Example parent directory

First create an object that contains a frame with the first column being a list of names of the files or folders in a parent directory,

import lsframe as ls

path = '/path/to/directory/'
lsobject = ls.start(path)

Use Language Patterns

Next define the patterns to use for classification. If a single pattern or list of patterns is given, additional columns will be added with names according to the patterns. The most basic behavior provides a bool indicating whether or not the pattern was found. This example adds the column 'sample1' and puts True where found, False where not found,

path = '/path/to/directory/'
lsobject = ls.start(path, patterns='sample1') # single pattern
lsobject = ls.start(path, patterns=['sample1', 'sample2', 'sample3']) # list of patterns

You may also use regular expressions to do more sophisticated pattern searches and classify by specific language rather than bool. To do this, use a dictionary rather than a list. The keys of the dict are the column names, the values are the expression to search for and classify by. This example creates a column called 'sample' and classifies by any one digit number found just to the right of the word 'sample',

path = '/path/to/directory/'
lsobject = ls.start(path, patterns={'sample': 'sample\d'})

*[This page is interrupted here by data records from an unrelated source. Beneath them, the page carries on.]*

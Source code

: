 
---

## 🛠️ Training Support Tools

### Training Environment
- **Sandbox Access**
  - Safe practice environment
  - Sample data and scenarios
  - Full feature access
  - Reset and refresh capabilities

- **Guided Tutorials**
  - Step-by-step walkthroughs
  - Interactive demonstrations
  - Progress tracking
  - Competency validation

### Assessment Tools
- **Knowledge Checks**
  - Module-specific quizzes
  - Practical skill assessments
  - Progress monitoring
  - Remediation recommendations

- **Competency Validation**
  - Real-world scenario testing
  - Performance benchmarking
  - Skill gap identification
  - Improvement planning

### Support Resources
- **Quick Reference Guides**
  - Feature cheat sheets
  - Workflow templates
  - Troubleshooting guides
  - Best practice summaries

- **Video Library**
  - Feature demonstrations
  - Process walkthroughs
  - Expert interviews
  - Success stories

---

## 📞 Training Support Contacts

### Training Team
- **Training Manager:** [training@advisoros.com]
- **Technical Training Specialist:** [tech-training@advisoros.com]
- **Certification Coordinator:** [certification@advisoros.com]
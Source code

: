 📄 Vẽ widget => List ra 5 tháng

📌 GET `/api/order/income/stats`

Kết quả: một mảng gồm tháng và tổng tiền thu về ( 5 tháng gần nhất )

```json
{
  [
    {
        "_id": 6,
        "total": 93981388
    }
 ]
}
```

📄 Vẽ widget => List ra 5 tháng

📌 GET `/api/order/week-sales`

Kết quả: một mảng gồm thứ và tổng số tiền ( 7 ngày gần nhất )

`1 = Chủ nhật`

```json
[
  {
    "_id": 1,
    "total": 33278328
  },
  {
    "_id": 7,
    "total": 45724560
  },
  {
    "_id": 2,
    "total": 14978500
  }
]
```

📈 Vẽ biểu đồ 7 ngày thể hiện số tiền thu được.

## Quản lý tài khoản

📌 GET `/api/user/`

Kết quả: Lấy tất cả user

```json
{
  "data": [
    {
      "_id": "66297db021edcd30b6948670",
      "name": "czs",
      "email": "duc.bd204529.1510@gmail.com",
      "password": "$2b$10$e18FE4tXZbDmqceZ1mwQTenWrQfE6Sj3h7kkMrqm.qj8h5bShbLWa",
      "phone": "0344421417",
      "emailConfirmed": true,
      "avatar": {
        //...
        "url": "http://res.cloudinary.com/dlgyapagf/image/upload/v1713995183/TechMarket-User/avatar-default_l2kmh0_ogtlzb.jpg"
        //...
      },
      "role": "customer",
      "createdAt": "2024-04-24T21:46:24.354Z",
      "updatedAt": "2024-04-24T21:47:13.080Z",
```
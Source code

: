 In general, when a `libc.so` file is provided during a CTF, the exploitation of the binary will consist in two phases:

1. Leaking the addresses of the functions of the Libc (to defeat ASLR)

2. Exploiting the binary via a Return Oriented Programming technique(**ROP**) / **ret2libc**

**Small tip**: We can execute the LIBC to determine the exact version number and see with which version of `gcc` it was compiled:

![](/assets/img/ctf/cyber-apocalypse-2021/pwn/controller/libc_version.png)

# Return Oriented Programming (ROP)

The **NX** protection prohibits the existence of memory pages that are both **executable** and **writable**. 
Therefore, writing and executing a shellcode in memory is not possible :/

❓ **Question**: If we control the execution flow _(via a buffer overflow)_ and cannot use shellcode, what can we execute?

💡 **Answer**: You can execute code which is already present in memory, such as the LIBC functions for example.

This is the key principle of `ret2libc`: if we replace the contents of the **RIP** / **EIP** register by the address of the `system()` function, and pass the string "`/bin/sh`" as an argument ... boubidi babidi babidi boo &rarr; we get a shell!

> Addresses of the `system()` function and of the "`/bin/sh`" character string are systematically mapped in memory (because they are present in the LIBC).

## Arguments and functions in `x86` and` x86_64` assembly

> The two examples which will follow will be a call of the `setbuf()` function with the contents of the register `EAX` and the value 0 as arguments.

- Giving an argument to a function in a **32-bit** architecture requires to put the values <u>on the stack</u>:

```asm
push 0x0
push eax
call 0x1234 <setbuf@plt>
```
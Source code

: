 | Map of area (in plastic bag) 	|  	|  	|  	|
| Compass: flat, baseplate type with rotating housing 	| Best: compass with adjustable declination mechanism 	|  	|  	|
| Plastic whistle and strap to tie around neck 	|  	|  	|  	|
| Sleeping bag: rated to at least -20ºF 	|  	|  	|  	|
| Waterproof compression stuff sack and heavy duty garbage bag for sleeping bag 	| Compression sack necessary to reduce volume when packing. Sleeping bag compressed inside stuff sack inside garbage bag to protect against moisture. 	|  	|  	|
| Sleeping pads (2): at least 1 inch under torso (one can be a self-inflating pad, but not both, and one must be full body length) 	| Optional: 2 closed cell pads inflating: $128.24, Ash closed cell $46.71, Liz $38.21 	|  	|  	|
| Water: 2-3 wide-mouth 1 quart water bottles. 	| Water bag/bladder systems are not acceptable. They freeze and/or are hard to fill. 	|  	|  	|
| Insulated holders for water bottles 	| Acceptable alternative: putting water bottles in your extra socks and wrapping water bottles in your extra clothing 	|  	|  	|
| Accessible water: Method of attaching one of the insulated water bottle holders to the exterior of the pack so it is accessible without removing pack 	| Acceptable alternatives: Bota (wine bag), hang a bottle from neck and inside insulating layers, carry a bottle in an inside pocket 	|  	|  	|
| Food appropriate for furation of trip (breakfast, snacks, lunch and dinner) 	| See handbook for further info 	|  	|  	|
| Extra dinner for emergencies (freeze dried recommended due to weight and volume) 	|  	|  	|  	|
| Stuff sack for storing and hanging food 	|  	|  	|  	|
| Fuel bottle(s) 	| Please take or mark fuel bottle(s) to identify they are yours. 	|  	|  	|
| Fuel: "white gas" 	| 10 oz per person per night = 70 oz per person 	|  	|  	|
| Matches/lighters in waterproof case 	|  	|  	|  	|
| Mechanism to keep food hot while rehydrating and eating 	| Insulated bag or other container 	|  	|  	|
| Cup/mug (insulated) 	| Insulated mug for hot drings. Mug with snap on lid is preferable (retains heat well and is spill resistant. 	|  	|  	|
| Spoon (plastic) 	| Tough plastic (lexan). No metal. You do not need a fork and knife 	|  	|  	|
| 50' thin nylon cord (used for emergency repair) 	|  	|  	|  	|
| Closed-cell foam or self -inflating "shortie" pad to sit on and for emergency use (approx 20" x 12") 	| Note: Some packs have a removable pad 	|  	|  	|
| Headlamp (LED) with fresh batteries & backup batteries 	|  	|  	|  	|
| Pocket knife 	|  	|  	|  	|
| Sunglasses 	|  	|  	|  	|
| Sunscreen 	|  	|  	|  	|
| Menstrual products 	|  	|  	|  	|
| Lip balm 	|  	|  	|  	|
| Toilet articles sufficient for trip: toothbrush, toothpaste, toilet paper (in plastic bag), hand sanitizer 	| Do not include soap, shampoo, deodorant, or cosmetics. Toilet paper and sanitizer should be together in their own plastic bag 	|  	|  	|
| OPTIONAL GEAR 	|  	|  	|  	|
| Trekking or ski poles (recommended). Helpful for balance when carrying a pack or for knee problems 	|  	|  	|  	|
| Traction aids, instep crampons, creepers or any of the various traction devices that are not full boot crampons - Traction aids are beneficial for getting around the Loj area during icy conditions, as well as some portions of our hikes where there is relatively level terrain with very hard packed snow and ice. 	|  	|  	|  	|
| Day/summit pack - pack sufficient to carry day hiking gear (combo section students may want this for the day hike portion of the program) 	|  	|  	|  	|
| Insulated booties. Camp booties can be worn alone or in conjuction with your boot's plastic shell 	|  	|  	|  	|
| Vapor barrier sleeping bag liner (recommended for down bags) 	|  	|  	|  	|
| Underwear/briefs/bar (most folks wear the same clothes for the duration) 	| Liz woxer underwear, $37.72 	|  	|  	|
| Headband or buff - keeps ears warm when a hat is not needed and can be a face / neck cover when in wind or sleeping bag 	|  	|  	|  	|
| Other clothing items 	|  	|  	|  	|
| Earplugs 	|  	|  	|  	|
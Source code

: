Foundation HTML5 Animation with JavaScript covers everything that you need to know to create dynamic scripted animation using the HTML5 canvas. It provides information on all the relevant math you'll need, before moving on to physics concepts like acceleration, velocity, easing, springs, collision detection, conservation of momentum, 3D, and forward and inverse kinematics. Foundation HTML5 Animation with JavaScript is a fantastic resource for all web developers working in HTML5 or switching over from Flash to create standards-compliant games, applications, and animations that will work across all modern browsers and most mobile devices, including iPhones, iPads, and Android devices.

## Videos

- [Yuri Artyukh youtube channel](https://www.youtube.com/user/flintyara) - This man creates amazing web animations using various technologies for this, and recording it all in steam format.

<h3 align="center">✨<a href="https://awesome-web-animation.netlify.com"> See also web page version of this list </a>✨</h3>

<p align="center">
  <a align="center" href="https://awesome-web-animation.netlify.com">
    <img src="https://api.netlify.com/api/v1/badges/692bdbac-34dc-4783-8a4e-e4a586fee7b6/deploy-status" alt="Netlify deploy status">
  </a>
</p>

If this patterning is not found, False is entered.

To mix these behaviors, add bool for the dict value and the column for the key is added with True or False added if the pattern is or is not found, respectively. This example makes a column for 'sample' and classifies by any one digit number as above, but also adds a column called 'blank_run' and classifies as True or False.

path = '/path/to/directory/'
lsobject = ls.start(path, patterns={'sample': 'sample\d', 'blank_run': bool})

Skip Files or Folders

You may skip directories according to specific language. This example classifies by sample number but skips any file or folder with 'sample7' in the name,

path = '/path/to/directory/'
lsobject = ls.start(path, patterns={'sample': 'sample\d'}, skip='sample7')

Find Dates

Now imagine the folder names include dates,

_images/dir_dates.png

Example parent directory

You may also classify by dates found in file or folder names and the days elapsed since the found date. This example looks for dates of the format 'YYYYMMDD' and adds 'date' and 'date_delta' columns,

path = '/path/to/directory/'
lsobject = ls.start(path,
                    patterns={'sample': 'sample\d'},
                    skip='sample7',
                    date_format='YYYYMMDD'
                    )

You can search for all possible dates by setting date_format='any'. This finds all logical dates and gives them as a list, along with a date_delta list and a date_format list. For example,

path = '/path/to/directory/'
lsobject = ls.start(path,
                    patterns={'sample': 'sample\d'},
                    skip='sample7',
                    date_format='any'
                    )

Use a Custom Function

You can also use a custom function that operates on each element of the parent directory to add the outputs as classifiers, rather than just a bool. Do this by adding the names of the classifier columns, defining the function call, and adding any needed arguments in the form of a dictionary. For example, if the function is:

def function_handle(directory, args_dict):

    use_directory = directory
    output1 = random.randint(0, args_dict['par1'])
    output2 = random.randint(args_dict['par1'], args_dict['par2'])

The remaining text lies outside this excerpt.